But you don’t want potatoes that fall apart, lose their shape, and soak up a lot of moisture in a potato salad. So pick a low-starch variety like the Red Bliss or California white. Regardless of the kind of salad you’re making, they’ll absorb less of the dressing and the salad won’t turn into a glob that looks more like mashed potatoes.
Gold potato varieties like Yukon Gold, considered to be medium-starch, are a compromise. High enough in starch to make decent mashed potatoes, they’ll also work for salads. The little ones called “creamers” are especially nice. While they became popular for their rich taste, there are also those who say their yellow flesh makes them look buttery, so less butter and milk or cream are needed to make them seem rich. Me, I prefer true baking potatoes for mashies, and appreciate the way they soak up the goodies.

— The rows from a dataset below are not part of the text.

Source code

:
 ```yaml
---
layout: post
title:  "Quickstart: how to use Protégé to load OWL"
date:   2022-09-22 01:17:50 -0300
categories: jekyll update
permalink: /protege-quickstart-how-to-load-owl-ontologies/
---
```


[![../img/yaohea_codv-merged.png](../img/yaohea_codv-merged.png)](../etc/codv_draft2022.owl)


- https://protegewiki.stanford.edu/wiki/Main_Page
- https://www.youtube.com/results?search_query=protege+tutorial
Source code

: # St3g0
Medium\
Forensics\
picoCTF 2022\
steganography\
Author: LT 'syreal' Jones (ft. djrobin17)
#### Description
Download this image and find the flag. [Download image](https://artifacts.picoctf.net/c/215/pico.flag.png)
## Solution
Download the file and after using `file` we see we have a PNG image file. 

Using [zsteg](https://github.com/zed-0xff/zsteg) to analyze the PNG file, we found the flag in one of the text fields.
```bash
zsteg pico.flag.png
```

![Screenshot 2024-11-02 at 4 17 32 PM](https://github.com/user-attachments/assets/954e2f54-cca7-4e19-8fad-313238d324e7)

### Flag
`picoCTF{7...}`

What about new potatoes? Sometimes people call any little potato a new potato. You have to be careful; what are called new potatoes often aren’t. A new potato is one which has been harvested early in the season (which is why it’s little) and recently harvested. If it’s been sitting around for more than about two weeks, it’s no longer a new potato. You can tell by the skin. If it’s truly a new potato, the skin will be extremely thin and fragile; you can rub it off with your fingers. Save these treasures, most likely found at farmers’ markets, for boiling or steaming.
And if you’re not sure what you have? Here’s a tip from Shirley Corriher’s book Cookwise: To estimate the starch content of potatoes, put them in a brine made of 1 cup salt and 11 cups water. Those that float will contain less starch.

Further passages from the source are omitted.